Op Ed 1
COVID-19 has been the only thing on our minds at the very least for the last year but at most, the last 16 months depending on where you lived, the type of news you consumed, and where you worked. On the surface, we know how COVID-19 has created lots of problems but what we didn’t realize to the extent that we know now, is how deep those problems run. Ones that were there before the pandemic even began. Sure there have been large disease outbreaks in the past, but nothing to the extent of what we are seeing right now in real-time with all of the technology that we have to analyze every single second that of what is going on in real-time. With the help of brilliant minds in multiple different specialties aided by multidisciplinary teams using advanced technology, slowly but surely we are starting to figure this thing out and curb it.

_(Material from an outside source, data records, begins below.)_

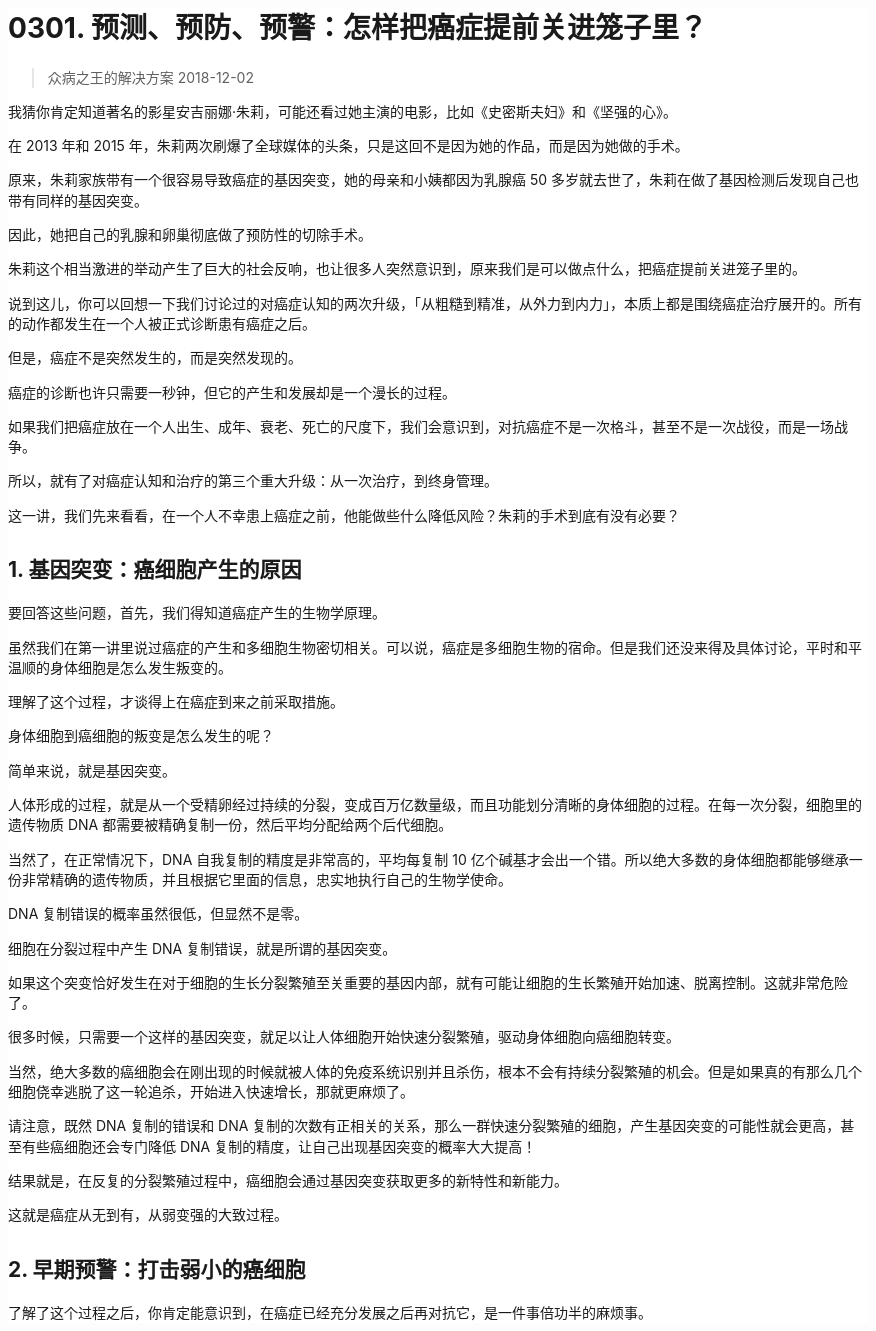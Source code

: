 # 0301. 预测、预防、预警：怎样把癌症提前关进笼子里？
> 众病之王的解决方案
2018-12-02

我猜你肯定知道著名的影星安吉丽娜·朱莉，可能还看过她主演的电影，比如《史密斯夫妇》和《坚强的心》。

在 2013 年和 2015 年，朱莉两次刷爆了全球媒体的头条，只是这回不是因为她的作品，而是因为她做的手术。

原来，朱莉家族带有一个很容易导致癌症的基因突变，她的母亲和小姨都因为乳腺癌 50 多岁就去世了，朱莉在做了基因检测后发现自己也带有同样的基因突变。

因此，她把自己的乳腺和卵巢彻底做了预防性的切除手术。

朱莉这个相当激进的举动产生了巨大的社会反响，也让很多人突然意识到，原来我们是可以做点什么，把癌症提前关进笼子里的。

说到这儿，你可以回想一下我们讨论过的对癌症认知的两次升级，「从粗糙到精准，从外力到内力」，本质上都是围绕癌症治疗展开的。所有的动作都发生在一个人被正式诊断患有癌症之后。

但是，癌症不是突然发生的，而是突然发现的。

癌症的诊断也许只需要一秒钟，但它的产生和发展却是一个漫长的过程。

如果我们把癌症放在一个人出生、成年、衰老、死亡的尺度下，我们会意识到，对抗癌症不是一次格斗，甚至不是一次战役，而是一场战争。

所以，就有了对癌症认知和治疗的第三个重大升级：从一次治疗，到终身管理。

这一讲，我们先来看看，在一个人不幸患上癌症之前，他能做些什么降低风险？朱莉的手术到底有没有必要？

## 1. 基因突变：癌细胞产生的原因
要回答这些问题，首先，我们得知道癌症产生的生物学原理。

虽然我们在第一讲里说过癌症的产生和多细胞生物密切相关。可以说，癌症是多细胞生物的宿命。但是我们还没来得及具体讨论，平时和平温顺的身体细胞是怎么发生叛变的。

理解了这个过程，才谈得上在癌症到来之前采取措施。

身体细胞到癌细胞的叛变是怎么发生的呢？

简单来说，就是基因突变。

人体形成的过程，就是从一个受精卵经过持续的分裂，变成百万亿数量级，而且功能划分清晰的身体细胞的过程。在每一次分裂，细胞里的遗传物质 DNA 都需要被精确复制一份，然后平均分配给两个后代细胞。

当然了，在正常情况下，DNA 自我复制的精度是非常高的，平均每复制 10 亿个碱基才会出一个错。所以绝大多数的身体细胞都能够继承一份非常精确的遗传物质，并且根据它里面的信息，忠实地执行自己的生物学使命。

DNA 复制错误的概率虽然很低，但显然不是零。

细胞在分裂过程中产生 DNA 复制错误，就是所谓的基因突变。

如果这个突变恰好发生在对于细胞的生长分裂繁殖至关重要的基因内部，就有可能让细胞的生长繁殖开始加速、脱离控制。这就非常危险了。

很多时候，只需要一个这样的基因突变，就足以让人体细胞开始快速分裂繁殖，驱动身体细胞向癌细胞转变。

当然，绝大多数的癌细胞会在刚出现的时候就被人体的免疫系统识别并且杀伤，根本不会有持续分裂繁殖的机会。但是如果真的有那么几个细胞侥幸逃脱了这一轮追杀，开始进入快速增长，那就更麻烦了。

请注意，既然 DNA 复制的错误和 DNA 复制的次数有正相关的关系，那么一群快速分裂繁殖的细胞，产生基因突变的可能性就会更高，甚至有些癌细胞还会专门降低 DNA 复制的精度，让自己出现基因突变的概率大大提高！

结果就是，在反复的分裂繁殖过程中，癌细胞会通过基因突变获取更多的新特性和新能力。

这就是癌症从无到有，从弱变强的大致过程。

## 2. 早期预警：打击弱小的癌细胞
了解了这个过程之后，你肯定能意识到，在癌症已经充分发展之后再对抗它，是一件事倍功半的麻烦事。
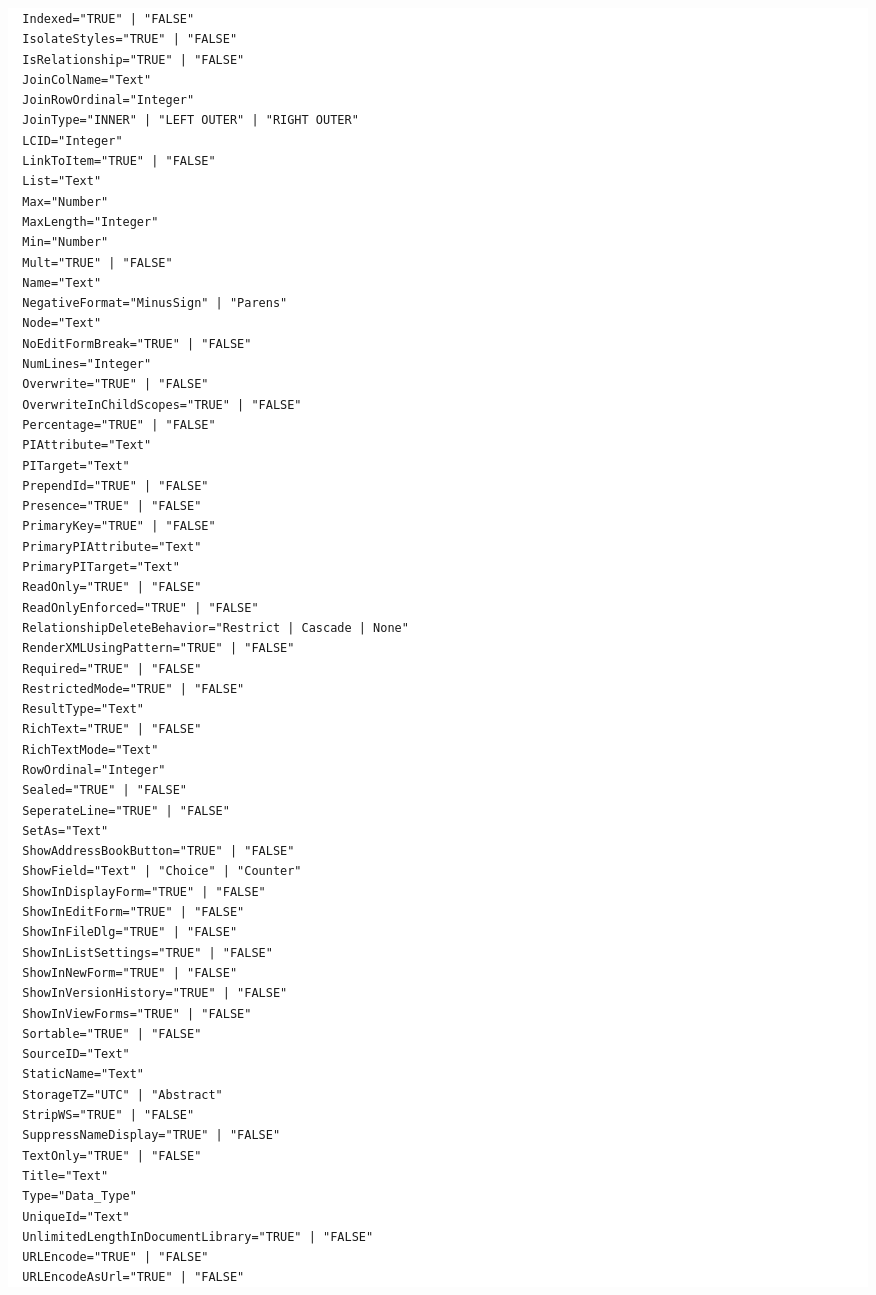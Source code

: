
 ```
  Indexed="TRUE" | "FALSE"
  IsolateStyles="TRUE" | "FALSE"
  IsRelationship="TRUE" | "FALSE"
  JoinColName="Text"
  JoinRowOrdinal="Integer"
  JoinType="INNER" | "LEFT OUTER" | "RIGHT OUTER"
  LCID="Integer"
  LinkToItem="TRUE" | "FALSE"
  List="Text"
  Max="Number"
  MaxLength="Integer"
  Min="Number" 
  Mult="TRUE" | "FALSE"
  Name="Text"
  NegativeFormat="MinusSign" | "Parens"
  Node="Text"
  NoEditFormBreak="TRUE" | "FALSE"
  NumLines="Integer"
  Overwrite="TRUE" | "FALSE"
  OverwriteInChildScopes="TRUE" | "FALSE"
  Percentage="TRUE" | "FALSE"
  PIAttribute="Text"
  PITarget="Text"
  PrependId="TRUE" | "FALSE"
  Presence="TRUE" | "FALSE"
  PrimaryKey="TRUE" | "FALSE"
  PrimaryPIAttribute="Text"
  PrimaryPITarget="Text"
  ReadOnly="TRUE" | "FALSE"
  ReadOnlyEnforced="TRUE" | "FALSE"
  RelationshipDeleteBehavior="Restrict | Cascade | None"
  RenderXMLUsingPattern="TRUE" | "FALSE"
  Required="TRUE" | "FALSE"
  RestrictedMode="TRUE" | "FALSE"
  ResultType="Text"
  RichText="TRUE" | "FALSE"
  RichTextMode="Text"
  RowOrdinal="Integer"
  Sealed="TRUE" | "FALSE"
  SeperateLine="TRUE" | "FALSE"
  SetAs="Text"
  ShowAddressBookButton="TRUE" | "FALSE"
  ShowField="Text" | "Choice" | "Counter"
  ShowInDisplayForm="TRUE" | "FALSE"
  ShowInEditForm="TRUE" | "FALSE"
  ShowInFileDlg="TRUE" | "FALSE"
  ShowInListSettings="TRUE" | "FALSE"
  ShowInNewForm="TRUE" | "FALSE"
  ShowInVersionHistory="TRUE" | "FALSE"
  ShowInViewForms="TRUE" | "FALSE"
  Sortable="TRUE" | "FALSE"
  SourceID="Text"
  StaticName="Text"
  StorageTZ="UTC" | "Abstract"
  StripWS="TRUE" | "FALSE"
  SuppressNameDisplay="TRUE" | "FALSE"
  TextOnly="TRUE" | "FALSE"
  Title="Text" 
  Type="Data_Type"
  UniqueId="Text"
  UnlimitedLengthInDocumentLibrary="TRUE" | "FALSE"
  URLEncode="TRUE" | "FALSE"
  URLEncodeAsUrl="TRUE" | "FALSE"
```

After watching the first three lectures in the University’s Covid Speaker Series in addition to the supplemental readings and TED Talks given to me from this class, I am starting to get a better understanding of the true gravity and significance of the situation. The material that I first want to focus on from the start of this Op-Ed would have to be the TED Talk by Ernesto Sirolli. While it does not pertain to anything having to do with infectious diseases and/or epidemics, it does have something to do with attacking a real-life problem head-on. Something that I took out of his TED Talk was the lessons that he learned while working abroad in various countries in Africa trying to figure out the best to help people overcome their economic strife and get out of poverty. One of the stories that he told was of when he was trying to teach the villagers how to plant Italian Vegetables as a cheap and easy way to feed their families. The villagers knew coming in that this plan would not go as planned as the land the Italians choose would not work due to the surrounding ecosystem, however, the Italians never allowed them to speak and, therefore, made the problem worse when all of the time that they spent growing the fruits and vegetables went to waste when the whale population ate them. Ernesto, instead of continuing to try more and more things without listening to the villagers' ideas, decided to first listen to their ideas and figure out how to help them all based on what they had to say. What they said exactly changed his entire perspective and actually did something productive for the African economy and not just the ego of the foreigner.
Just as Ernesto listened to the people in the African village, professors and researchers listened to the news come April 2020, when students were home isolating from the pandemic and the University had to figure out a plan to get them back in the fall. In a plan spearheaded by Paul Hergenrother, Rashid Bashir, Martin Burke (and others), they were able to form a multidisciplinary team and answer the question the university proposed to them. After many hours of reading research papers with small sample sizes and lots of trial and error, they were able to produce a highly sensitive and accurate COVID test that could be mass-produced while at the same time, develop a whole testing infrastructure and present it to the students, faculty, and families so that they could put their trust in them to have a safe and as close to normal as possible fall semester. While granted it looked very different from years past and there were some kinks in the early going when students were disrespectful towards protocols, overall, the plan worked. What was so impressive about the plan that they had devised was that they listened to what was needed by the university- not just what they thought was needed.
Even though I am nothing more than “a scientist in training” according to this university, I still felt that maybe there was still a place for me where I could make an impact on not just the University’s response to COVID-19, but the rest of the United States. With the help of the WeCU team, I got into contact with the organization Letters Against Isolation where I, and thousands of other Americans, write letters to the elderly who must for their safety self-isolate from COVID-19 away from family, friends, and the rest of the world. While I may just be one of many trying to answer the call of how to make vulnerable communities feel less lonely, I still feel like I am listening to the voices of those who wish to be seen and wish to be heard.
What I have learned over the last three weeks starting this class is that it is great to solve a problem, but what does that mean in the grand scheme of things? Many problems in this world are yet to be solved, but in truly figuring out how to find a reasonable solution, you must dig deeper into the actual question you are trying to ask. Looking back on where the United States and the rest of the world have been regarding epidemics and global pandemics, we should keep in mind those who are hurt the most by these unprecedented events so that inevitably, when the next “unprecedented” event happens, they will find themselves in a better place than the last time the world was flipped upside down.